WORK REQUIRED:
Nothing but the lines from the one containing "The State of" through the end of the entries should be set down, each exactly as written.

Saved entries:
____________________

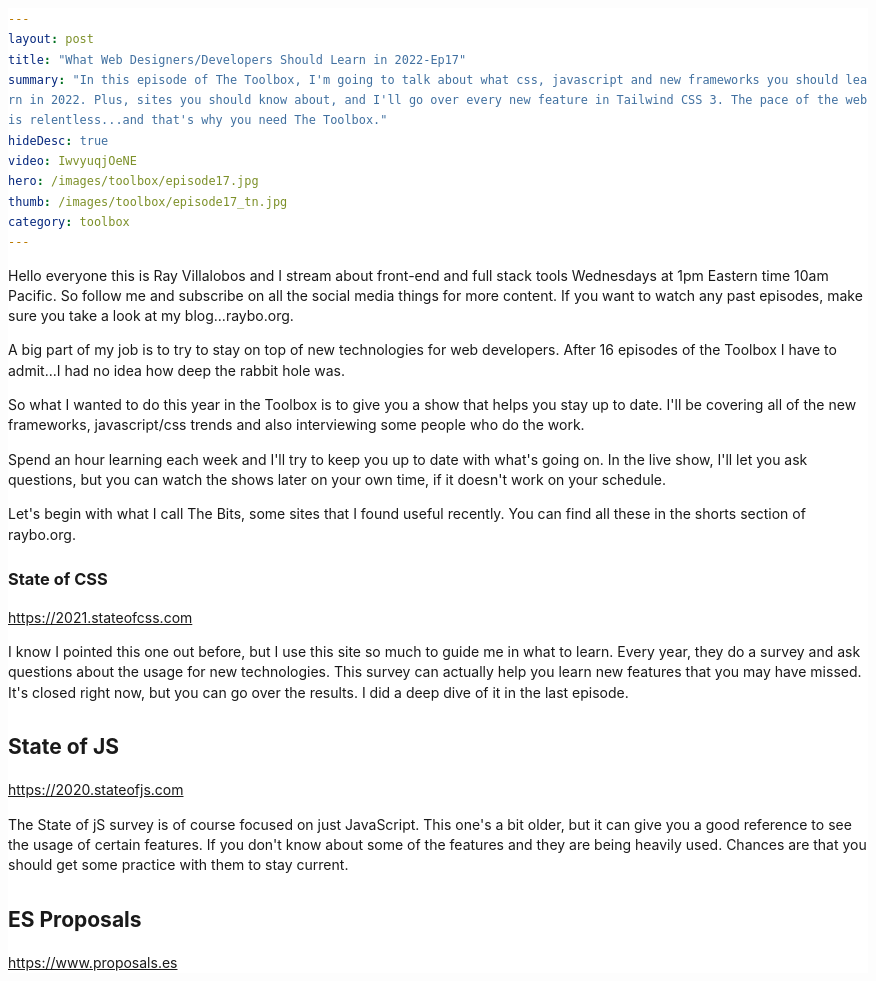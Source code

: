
 ```yaml
---
layout: post
title: "What Web Designers/Developers Should Learn in 2022-Ep17"
summary: "In this episode of The Toolbox, I'm going to talk about what css, javascript and new frameworks you should learn in 2022. Plus, sites you should know about, and I'll go over every new feature in Tailwind CSS 3. The pace of the web is relentless...and that's why you need The Toolbox."
hideDesc: true
video: IwvyuqjOeNE
hero: /images/toolbox/episode17.jpg
thumb: /images/toolbox/episode17_tn.jpg
category: toolbox
---
```


Hello everyone this is Ray Villalobos and I stream about front-end and full stack tools Wednesdays at 1pm Eastern time 10am Pacific. So follow me and subscribe on all the social media things for more content. If you want to watch any past episodes, make sure you take a look at my blog...raybo.org.

A big part of my job is to try to stay on top of new technologies for web developers. After 16 episodes of the Toolbox I have to admit...I had no idea how deep the rabbit hole was.

So what I wanted to do this year in the Toolbox is to give you a show that helps you stay up to date. I'll be covering all of the new frameworks, javascript/css trends and also interviewing some people who do the work.

Spend an hour learning each week and I'll try to keep you up to date with what's going on. In the live show, I'll let you ask questions, but you can watch the shows later on your own time, if it doesn't work on your schedule.

Let's begin with what I call The Bits, some sites that I found useful recently. You can find all these in the shorts section of raybo.org.

### State of CSS

https://2021.stateofcss.com

I know I pointed this one out before, but I use this site so much to guide me in what to learn. Every year, they do a survey and ask questions about the usage for new technologies. This survey can actually help you learn new features that you may have missed. It's closed right now, but you can go over the results. I did a deep dive of it in the last episode.

## State of JS

https://2020.stateofjs.com

The State of jS survey is of course focused on just JavaScript. This one's a bit older, but it can give you a good reference to see the usage of certain features. If you don't know about some of the features and they are being heavily used. Chances are that you should get some practice with them to stay current.

## ES Proposals

https://www.proposals.es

____________________

RESULT:
The State of jS survey is of course focused on just JavaScript. This one's a bit older, but it can give you a good reference to see the usage of certain features. If you don't know about some of the features and they are being heavily used. Chances are that you should get some practice with them to stay current.

## ES Proposals

https://www.proposals.es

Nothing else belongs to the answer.